Using genetic mapping, scientists at USDA believe the genetic diversity of tropical maize could be used to improve maize varieties in temperate regions of the United States. But because tropical varieties flower very late when grown under long day lengths in temperate climates, undesirable traits such as poor yield can mask favorable traits such as disease resistance.
A team led by Jim Holland, a plant geneticist at the ARS Plant Science Research Unit in Raleigh, North Carolina, has identified four regions, or quantitative trait loci, in the maize genome associated with photoperiod sensitivity.
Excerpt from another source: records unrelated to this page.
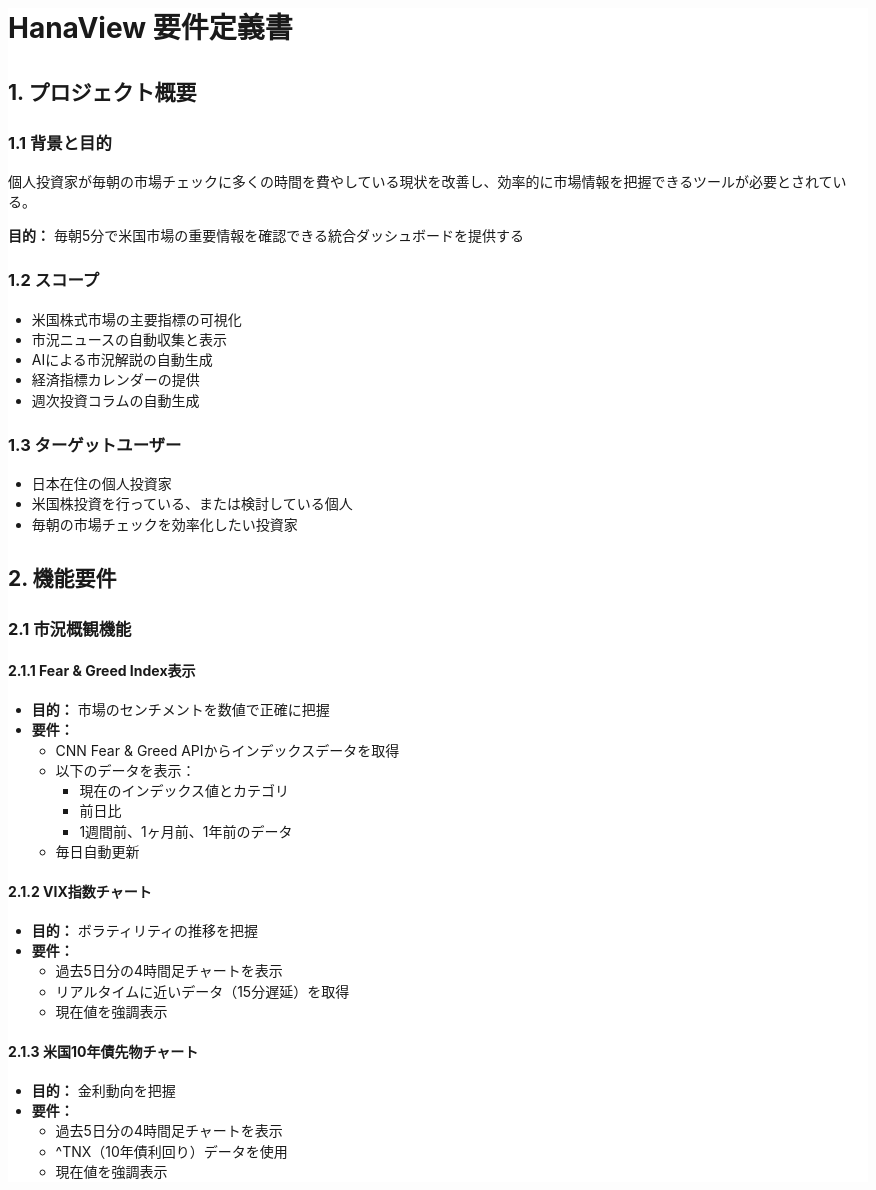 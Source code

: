 # HanaView 要件定義書

## 1. プロジェクト概要

### 1.1 背景と目的
個人投資家が毎朝の市場チェックに多くの時間を費やしている現状を改善し、効率的に市場情報を把握できるツールが必要とされている。

**目的：** 毎朝5分で米国市場の重要情報を確認できる統合ダッシュボードを提供する

### 1.2 スコープ
- 米国株式市場の主要指標の可視化
- 市況ニュースの自動収集と表示
- AIによる市況解説の自動生成
- 経済指標カレンダーの提供
- 週次投資コラムの自動生成

### 1.3 ターゲットユーザー
- 日本在住の個人投資家
- 米国株投資を行っている、または検討している個人
- 毎朝の市場チェックを効率化したい投資家

## 2. 機能要件

### 2.1 市況概観機能
#### 2.1.1 Fear & Greed Index表示
- **目的：** 市場のセンチメントを数値で正確に把握
- **要件：**
  - CNN Fear & Greed APIからインデックスデータを取得
  - 以下のデータを表示：
    - 現在のインデックス値とカテゴリ
    - 前日比
    - 1週間前、1ヶ月前、1年前のデータ
  - 毎日自動更新

#### 2.1.2 VIX指数チャート
- **目的：** ボラティリティの推移を把握
- **要件：**
  - 過去5日分の4時間足チャートを表示
  - リアルタイムに近いデータ（15分遅延）を取得
  - 現在値を強調表示

#### 2.1.3 米国10年債先物チャート
- **目的：** 金利動向を把握
- **要件：**
  - 過去5日分の4時間足チャートを表示
  - ^TNX（10年債利回り）データを使用
  - 現在値を強調表示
The QTLs represent 2% of the genetic map, showing that the scientists have sufficiently narrowed the genome.
"Tropical maize possesses genetic diversity that could be used to improve maize in temperate regions, such as the United States," explains Holland. "But because tropical maize flowers very late when grown under long day lengths, undesirable traits such as poor yield can mask other favorable traits such as disease resistance. Our goal is to better understand the mechanisms behind photoperiod sensitivity so we can access the genetic diversity of tropical maize more easily."
The results of this work will help researchers select for genes in hardy tropical varieties that could make them better adapted to the long day lengths of temperate regions. They may also help U.S. breeders develop corn varieties that offer increased yields, disease resistance and other desired traits.